### Work item:
From the records below, give the number of lines that include the word "step". Add no other words.
Input records Start Marker
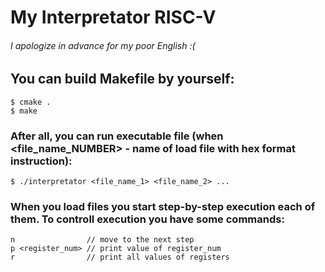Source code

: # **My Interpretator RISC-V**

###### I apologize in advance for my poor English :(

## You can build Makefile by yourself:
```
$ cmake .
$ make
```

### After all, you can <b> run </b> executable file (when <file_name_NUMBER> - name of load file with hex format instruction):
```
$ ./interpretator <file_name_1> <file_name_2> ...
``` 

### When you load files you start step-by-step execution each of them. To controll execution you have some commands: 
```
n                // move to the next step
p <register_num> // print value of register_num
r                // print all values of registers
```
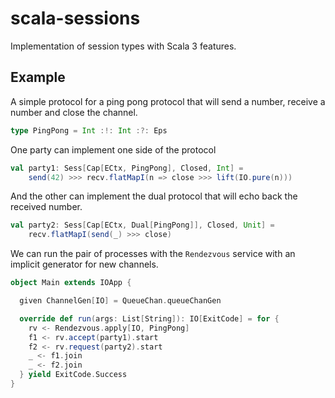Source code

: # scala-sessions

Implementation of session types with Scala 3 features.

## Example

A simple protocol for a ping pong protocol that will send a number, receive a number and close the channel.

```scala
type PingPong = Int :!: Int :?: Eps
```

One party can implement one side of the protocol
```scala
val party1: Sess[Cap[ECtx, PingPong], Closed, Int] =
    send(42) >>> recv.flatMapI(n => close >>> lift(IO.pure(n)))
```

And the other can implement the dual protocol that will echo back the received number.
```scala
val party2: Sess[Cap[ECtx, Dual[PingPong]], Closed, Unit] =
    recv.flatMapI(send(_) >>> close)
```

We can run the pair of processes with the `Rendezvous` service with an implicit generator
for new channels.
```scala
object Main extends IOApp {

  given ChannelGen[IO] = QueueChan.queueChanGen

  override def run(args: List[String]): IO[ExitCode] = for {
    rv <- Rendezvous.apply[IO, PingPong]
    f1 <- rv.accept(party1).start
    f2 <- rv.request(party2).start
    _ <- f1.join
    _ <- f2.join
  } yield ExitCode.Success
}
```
Input records End Marker
### Solution below:
2